··· Dataset records ···
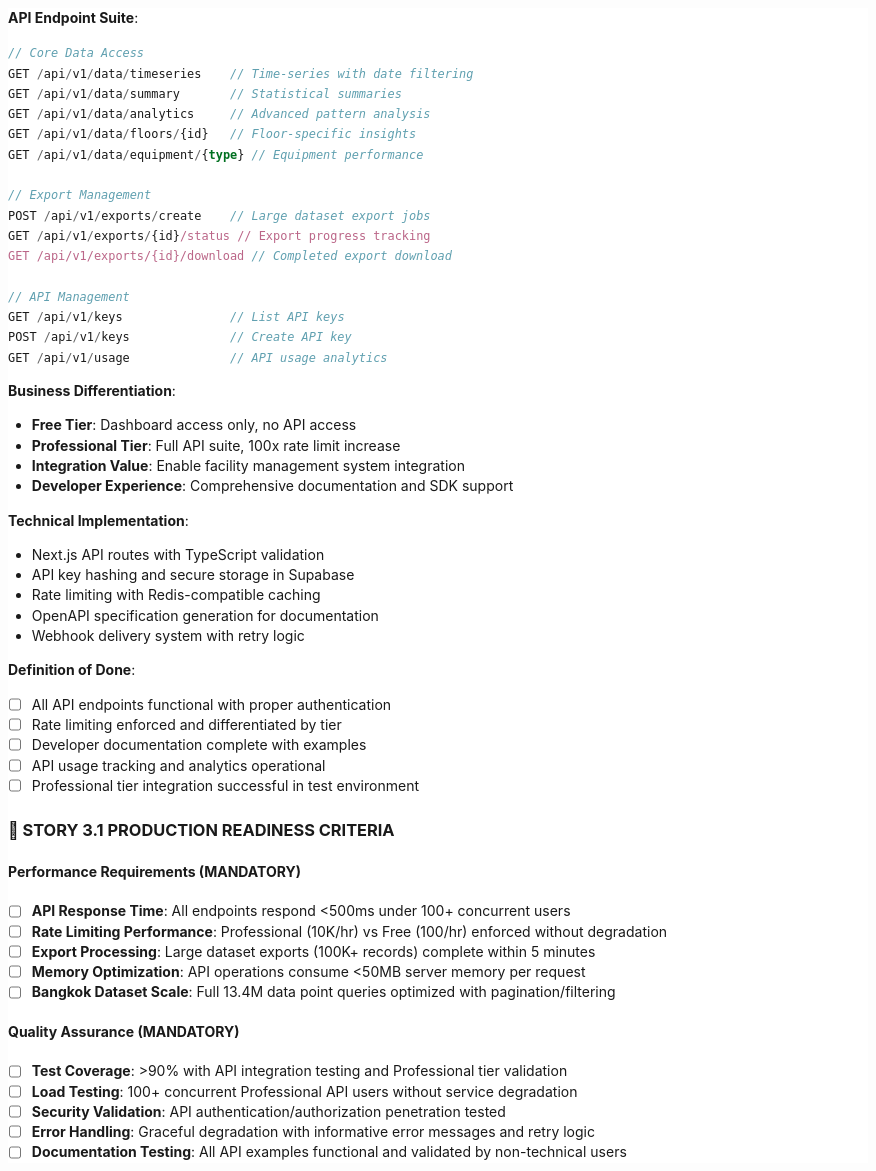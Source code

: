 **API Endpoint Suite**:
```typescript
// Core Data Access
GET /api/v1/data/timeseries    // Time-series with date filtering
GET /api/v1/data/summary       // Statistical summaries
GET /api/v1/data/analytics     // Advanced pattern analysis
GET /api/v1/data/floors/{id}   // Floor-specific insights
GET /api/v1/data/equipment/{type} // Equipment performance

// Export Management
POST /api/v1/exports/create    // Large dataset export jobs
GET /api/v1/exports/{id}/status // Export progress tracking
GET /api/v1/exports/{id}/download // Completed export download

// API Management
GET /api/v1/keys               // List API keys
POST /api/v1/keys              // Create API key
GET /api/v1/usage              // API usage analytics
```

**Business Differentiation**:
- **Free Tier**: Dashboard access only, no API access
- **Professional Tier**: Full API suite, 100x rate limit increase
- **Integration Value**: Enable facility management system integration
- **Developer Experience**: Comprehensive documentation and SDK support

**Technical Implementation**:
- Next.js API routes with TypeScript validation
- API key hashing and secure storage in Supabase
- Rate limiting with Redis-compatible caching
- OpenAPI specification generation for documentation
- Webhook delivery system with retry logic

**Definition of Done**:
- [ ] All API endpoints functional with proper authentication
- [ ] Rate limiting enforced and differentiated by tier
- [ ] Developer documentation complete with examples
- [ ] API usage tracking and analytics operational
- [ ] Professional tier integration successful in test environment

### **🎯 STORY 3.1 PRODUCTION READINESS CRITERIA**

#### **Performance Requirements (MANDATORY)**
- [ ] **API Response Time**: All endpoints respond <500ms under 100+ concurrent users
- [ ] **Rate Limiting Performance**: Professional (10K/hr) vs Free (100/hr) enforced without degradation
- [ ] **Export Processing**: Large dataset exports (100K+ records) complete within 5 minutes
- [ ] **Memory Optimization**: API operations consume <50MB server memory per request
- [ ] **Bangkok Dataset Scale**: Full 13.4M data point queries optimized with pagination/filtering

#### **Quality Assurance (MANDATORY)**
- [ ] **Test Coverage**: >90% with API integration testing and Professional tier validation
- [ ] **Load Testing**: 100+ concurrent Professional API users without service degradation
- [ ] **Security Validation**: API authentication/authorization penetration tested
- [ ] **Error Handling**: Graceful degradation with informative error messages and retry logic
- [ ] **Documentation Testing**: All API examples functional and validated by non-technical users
···
What the exercise asks: Images must not appear; print each record precisely as it reads.

Solution to the problem:
Source code

: **API Endpoint Suite**:
```typescript
// Core Data Access
GET /api/v1/data/timeseries    // Time-series with date filtering
GET /api/v1/data/summary       // Statistical summaries
GET /api/v1/data/analytics     // Advanced pattern analysis
GET /api/v1/data/floors/{id}   // Floor-specific insights
GET /api/v1/data/equipment/{type} // Equipment performance

// Export Management
POST /api/v1/exports/create    // Large dataset export jobs
GET /api/v1/exports/{id}/status // Export progress tracking
GET /api/v1/exports/{id}/download // Completed export download

// API Management
GET /api/v1/keys               // List API keys
POST /api/v1/keys              // Create API key
GET /api/v1/usage              // API usage analytics
```

**Business Differentiation**:
- **Free Tier**: Dashboard access only, no API access
- **Professional Tier**: Full API suite, 100x rate limit increase
- **Integration Value**: Enable facility management system integration
- **Developer Experience**: Comprehensive documentation and SDK support

**Technical Implementation**:
- Next.js API routes with TypeScript validation
- API key hashing and secure storage in Supabase
- Rate limiting with Redis-compatible caching
- OpenAPI specification generation for documentation
- Webhook delivery system with retry logic

**Definition of Done**:
- [ ] All API endpoints functional with proper authentication
- [ ] Rate limiting enforced and differentiated by tier
- [ ] Developer documentation complete with examples
- [ ] API usage tracking and analytics operational
- [ ] Professional tier integration successful in test environment

### **🎯 STORY 3.1 PRODUCTION READINESS CRITERIA**

#### **Performance Requirements (MANDATORY)**
- [ ] **API Response Time**: All endpoints respond <500ms under 100+ concurrent users
- [ ] **Rate Limiting Performance**: Professional (10K/hr) vs Free (100/hr) enforced without degradation
- [ ] **Export Processing**: Large dataset exports (100K+ records) complete within 5 minutes
- [ ] **Memory Optimization**: API operations consume <50MB server memory per request
- [ ] **Bangkok Dataset Scale**: Full 13.4M data point queries optimized with pagination/filtering

#### **Quality Assurance (MANDATORY)**
- [ ] **Test Coverage**: >90% with API integration testing and Professional tier validation
- [ ] **Load Testing**: 100+ concurrent Professional API users without service degradation
- [ ] **Security Validation**: API authentication/authorization penetration tested
- [ ] **Error Handling**: Graceful degradation with informative error messages and retry logic
- [ ] **Documentation Testing**: All API examples functional and validated by non-technical users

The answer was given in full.